How to complete this task:
Please show every line in the entries below that includes the word "hbar".

[Start of section]

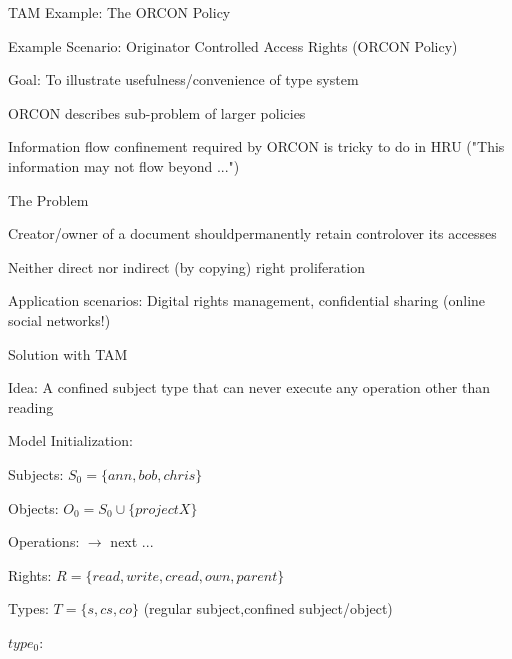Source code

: \documentclass[a4paper]{article}
\begin{document}
\begin{multicols}{3}
    TAM Example: The ORCON Policy
    \begin{itemize*}
        \item Example Scenario: Originator Controlled Access Rights (ORCON Policy)
        \item Goal: To illustrate usefulness/convenience of type system
              \begin{itemize*}
                  \item ORCON describes sub-problem of larger policies
                  \item Information flow confinement required by ORCON is tricky to do in HRU ("This information may not flow beyond ...")
              \end{itemize*}
        \item The Problem
              \begin{itemize*}
                  \item Creator/owner of a document shouldpermanently retain controlover its accesses
                  \item Neither direct nor indirect (by copying) right proliferation
                  \item Application scenarios: Digital rights management, confidential sharing (online social networks!)
                  \item %
              \end{itemize*}
        \item Solution with TAM
              \begin{itemize*}
                  \item Idea: A confined subject type that can never execute any operation other than reading
                  \item Model Initialization:
                        \begin{itemize*}
                            \item Subjects: $S_0=\{ann,bob,chris\}$
                            \item Objects: $O_0 =S_0\cup\{projectX\}$
                            \item Operations: $\rightarrow$ next ...
                            \item Rights: $R=\{read,write,cread,own,parent\}$
                            \item Types: $T=\{s,cs,co\}$ (regular subject,confined subject/object)
                            \item $type_0$:

\end{itemize*}
\end{itemize*}
\end{itemize*}
\end{multicols}
\end{document}
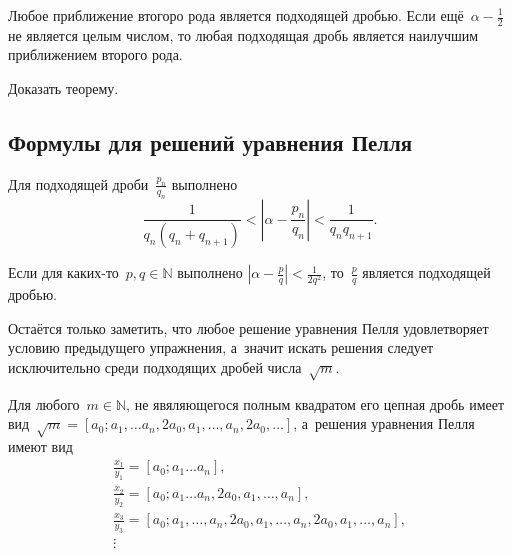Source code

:\documentclass{article}
\begin{document}
\begin{theorem}
  Любое приближение втогоро рода является подходящей дробью. Если ещё~$\alpha -
  \frac{1}{2}$ не является целым числом, то любая подходящая дробь является
  наилучшим приближением второго рода.
\end{theorem}

\begin{exercise}
  Доказать теорему.
\end{exercise}

\subsection{Формулы для решений уравнения Пелля}

\begin{exercise}
  Для подходящей дроби~$\frac{p_n}{q_n}$ выполнено
  $$ \frac{1}{q_n (q_n + q_{n+1})} < \left| \alpha - \frac{p_n}{q_n} \right| <
  \frac{1}{q_n q_{n+1}}. $$
\end{exercise}

\begin{exercise}
  Если для каких-то~$p, q \in \mathbb{N}$ выполнено $\left| \alpha - \frac{p}{q}
  \right| < \frac{1}{2q^2}$, то~$\frac{p}{q}$ является подходящей дробью.
\end{exercise}

Остаётся только заметить, что любое решение уравнения Пелля удовлетворяет
условию предыдущего упражнения, а~значит искать решения следует исключительно
среди подходящих дробей числа~$\sqrt{m}$.

\begin{exercise}
  Для любого~$m \in \mathbb{N}$, не явяляющегося полным квадратом его цепная
  дробь имеет вид~$\sqrt{m} = [a_0; a_1, \ldots a_n, 2a_0, a_1, \ldots, a_n,
  2a_0, \ldots]$, а~решения уравнения Пелля имеют вид
  \begin{gather*}
    \frac{x_1}{y_1} =
    [a_0; a_1 \ldots a_n],\\
    \frac{x_2}{y_2} =
    [a_0; a_1 \ldots a_n, 2a_0, a_1, \ldots, a_n],\\
    \frac{x_3}{y_3} =
    [a_0; a_1, \ldots, a_n, 2a_0, a_1, \ldots, a_n, 2a_0, a_1, \ldots, a_n],\\
    \vdots
  \end{gather*}
\end{exercise}
\end{document}
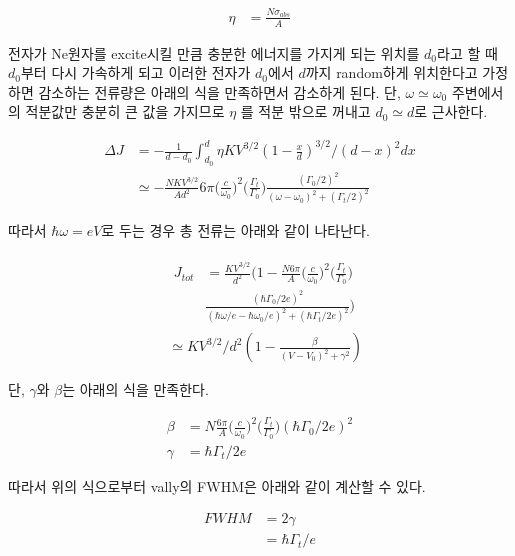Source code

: \documentclass[%
 reprint,
 amsmath,amssymb,
 aps,
]{revtex4-2}
\begin{document}
\begin{align}
	\eta &= \frac{N\sigma_{abs}}{A}
\end{align}

전자가 Ne원자를 excite시킬 만큼 충분한 에너지를 가지게 되는 위치를 $d_{0}$라고 할 때 $d_{0}$부터 다시 가속하게 되고 이러한 전자가 $d_{0}$에서 $d$까지 random하게 위치한다고 가정하면 감소하는 전류량은 아래의 식을 만족하면서 감소하게 된다. 단, $\omega \simeq \omega_{0}$ 주변에서의 적분값만 충분히 큰 값을 가지므로 $\eta$ 를 적분 밖으로 꺼내고 $d_{0}\simeq d$로 근사한다.

\begin{align}
	\Delta J &= -\frac{1}{d-d_{0}}\int_{d_{0}}^{d} \eta KV^{3/2}(1-\frac{x}{d})^{3/2}/(d-x)^{2}dx\\
	&\simeq -\frac{NKV^{3/2}}{Ad^{2}} 6\pi \Bigg(\frac{c}{\omega_{0}}\Bigg)^{2}\Bigg(\frac{\Gamma_{t}}{\Gamma_{0}}\Bigg)\frac{(\Gamma_{0}/2)^{2}}{(\omega-\omega_{0})^{2}+(\Gamma_{t}/2)^{2}}
\end{align}


따라서 $\hbar \omega = eV$로 두는 경우 총 전류는 아래와 같이 나타난다.

\begin{align}
	&\begin{aligned}
	J_{tot} &= \frac{KV^{3/2}}{d^{2}}\Bigg(1 -\frac{N 6\pi}{A} \Bigg(\frac{c}{\omega_{0}}\Bigg)^{2}\Bigg(\frac{\Gamma_{t}}{\Gamma_{0}}\Bigg)\\
	&\frac{(\hbar\Gamma_{0}/2e)^{2}}{(\hbar\omega/e-\hbar\omega_{0}/e)^{2}+(\hbar\Gamma_{t}/2e)^{2}}\Bigg)
	\end{aligned}\\
	&\simeq KV^{3/2}/d^{2}\left(1-\frac{\beta}{(V-V_{0})^{2}+\gamma^{2}} \right)
\end{align}

단, $\gamma$와 $\beta$는 아래의 식을 만족한다.

\begin{align}
	\beta &= N\frac{ 6\pi}{A} \Bigg(\frac{c}{\omega_{0}}\Bigg)^{2}\Bigg(\frac{\Gamma_{t}}{\Gamma_{0}}\Bigg) (\hbar\Gamma_{0}/2e)^{2} \\
	\gamma &= \hbar\Gamma_{t}/2e 
\end{align}

따라서 위의 식으로부터 vally의 FWHM은 아래와 같이 계산할 수 있다.

\begin{align}
	FWHM &= 2\gamma\\
	&= \hbar\Gamma_{t}/e 
\end{align}
\end{document}
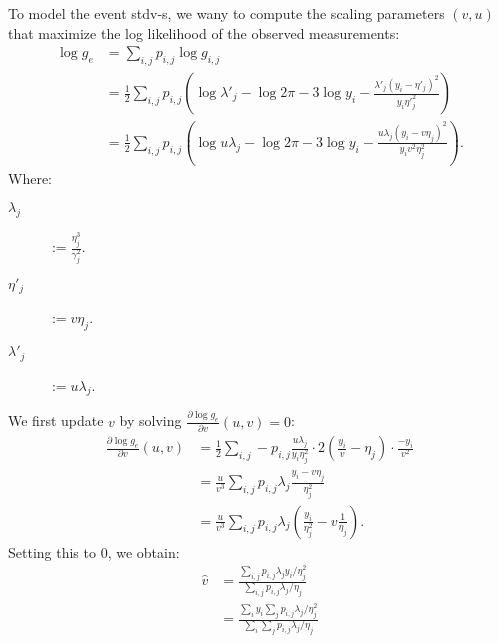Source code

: \documentclass{article}
\begin{document}
To model the event stdv-s, we wany to compute the scaling parameters $(v,u)$ that maximize the log likelihood of the observed measurements:
\begin{align*}
\log g_e & = \sum_{i,j} p_{i,j} \log g_{i,j}
\\
& = \frac{1}{2} \sum_{i,j} p_{i,j} \left( \log \lambda'_j - \log 2 \pi - 3 \log y_i
- \frac{\lambda'_j (y_i - \eta'_j)^2}{y_i \eta'^2_j } \right)
\\
& = \frac{1}{2} \sum_{i,j} p_{i,j} \left( \log u \lambda_j - \log 2 \pi - 3 \log y_i
- \frac{u \lambda_j (y_i - v \eta_j)^2}{y_i v^2 \eta^2_j} \right).
\end{align*}
Where:
\begin{description}
\item[$\lambda_j$] $:= \frac{\eta^3_j}{\gamma^2_j}$.
\item[$\eta'_j$] $:= v \eta_j$.
\item[$\lambda'_j$] $:= u \lambda_j$.
\end{description}

We first update $v$ by solving $\frac{\partial \log g_e}{\partial v} (u, v) = 0$:
\begin{align*}
\frac{\partial \log g_e}{\partial v} (u, v) & = \frac{1}{2} \sum_{i,j} - p_{i,j} \frac{u \lambda_j}{y_i \eta^2_j} \cdot 2 \left( \frac{y_i}{v} - \eta_j \right) \cdot \frac{-y_i}{v^2}
\\
& = \frac{u}{v^3} \sum_{i,j} p_{i,j} \lambda_j \frac{y_i - v \eta_j}{\eta^2_j}
\\
& = \frac{u}{v^3} \sum_{i,j} p_{i,j} \lambda_j \left(\frac{y_i}{\eta^2_j} - v \frac{1}{\eta_j} \right).
\end{align*}
Setting this to 0, we obtain:
\begin{align*}
\hat{v} & = \frac{\sum_{i,j} p_{i,j} \lambda_j y_i / \eta^2_j}{\sum_{i,j} p_{i,j} \lambda_j / \eta_j}
\\
& = \frac{ \sum_i y_i \sum_j p_{i,j} \lambda_j / \eta^2_j }{ \sum_i \sum_j p_{i,j} \lambda_j / \eta_j }
\end{align*}
\end{document}

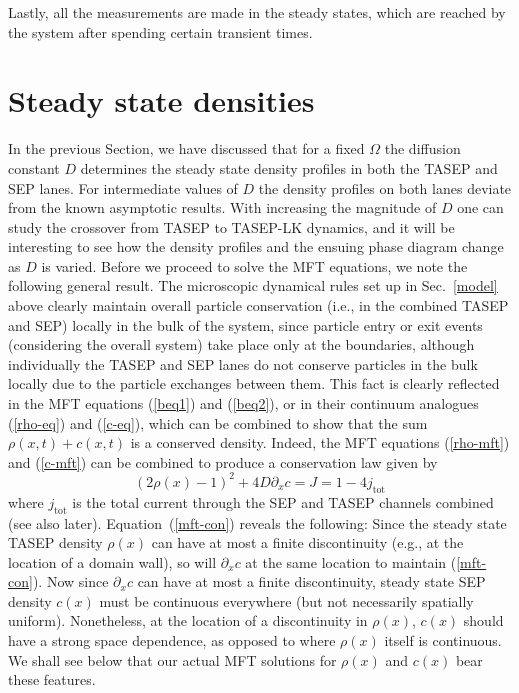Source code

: \documentclass[aps,pre,twocolumn,superscriptaddress,amsmath,amssymb,longbibliography,floatfix]{revtex4}
\begin{document}
 { Lastly, all the measurements are made in the steady states, which are reached by the system after spending certain transient times. 
 
\section{Steady state densities}\label{steady}








In the previous Section, we have discussed  that for a fixed $\Omega$ the diffusion constant $D$ determines the steady state density profiles in both the TASEP and SEP lanes. For intermediate values of  $D$ the density
profiles on both lanes deviate from the known asymptotic results. With increasing the magnitude of $D$ one can study 
the crossover from TASEP to TASEP-LK dynamics, and it will be interesting to 
see how the density profiles and the ensuing phase diagram change as $D$ is varied. Before we proceed to solve the MFT equations, we note the following general result. The microscopic dynamical rules set up in Sec.~\ref{model} above clearly maintain overall particle conservation (i.e., in the combined TASEP and SEP) locally in the bulk of the system, since particle entry or exit events (considering the overall system) take place only at the boundaries, although individually the TASEP and SEP lanes do not conserve particles in the bulk locally due to the particle exchanges between them. This fact is clearly reflected in the MFT equations (\ref{beq1}) and (\ref{beq2}), or in their continuum analogues (\ref{rho-eq}) and (\ref{c-eq}), which can be combined to show that the sum $\rho(x,t)+c(x,t)$ is a conserved density. Indeed, the MFT equations (\ref{rho-mft}) and (\ref{c-mft}) can be combined to produce a conservation law given by
\begin{equation}
 (2\rho(x)-1)^2 + 4D \partial_x c = J=1-4j_\text{tot}\label{mft-con}
\end{equation}
where $j_\text{tot}$ is the total current through the SEP and TASEP channels combined (see also later). Equation~(\ref{mft-con}) reveals the following: Since the steady state TASEP density $\rho(x)$ can have at most a finite discontinuity (e.g., at the location of a domain wall), so will $\partial_x c$ at the same location to maintain (\ref{mft-con}). Now since $\partial_x c$ can have at most a finite discontinuity, steady state SEP density $c(x)$ must be continuous everywhere (but not necessarily spatially uniform). Nonetheless, at the location of a discontinuity in $\rho(x)$, $c(x)$ should have a strong space dependence, as opposed to where $\rho(x)$ itself is continuous. We shall see below that our actual MFT solutions for $\rho(x)$ and $c(x)$ bear these features.  

}
\end{document}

[End of section]

Exercise result:
따라서 $\hbar \omega = eV$로 두는 경우 총 전류는 아래와 같이 나타난다.
	&\frac{(\hbar\Gamma_{0}/2e)^{2}}{(\hbar\omega/e-\hbar\omega_{0}/e)^{2}+(\hbar\Gamma_{t}/2e)^{2}}\Bigg)
	\beta &= N\frac{ 6\pi}{A} \Bigg(\frac{c}{\omega_{0}}\Bigg)^{2}\Bigg(\frac{\Gamma_{t}}{\Gamma_{0}}\Bigg) (\hbar\Gamma_{0}/2e)^{2} \\
	\gamma &= \hbar\Gamma_{t}/2e 
	&= \hbar\Gamma_{t}/e 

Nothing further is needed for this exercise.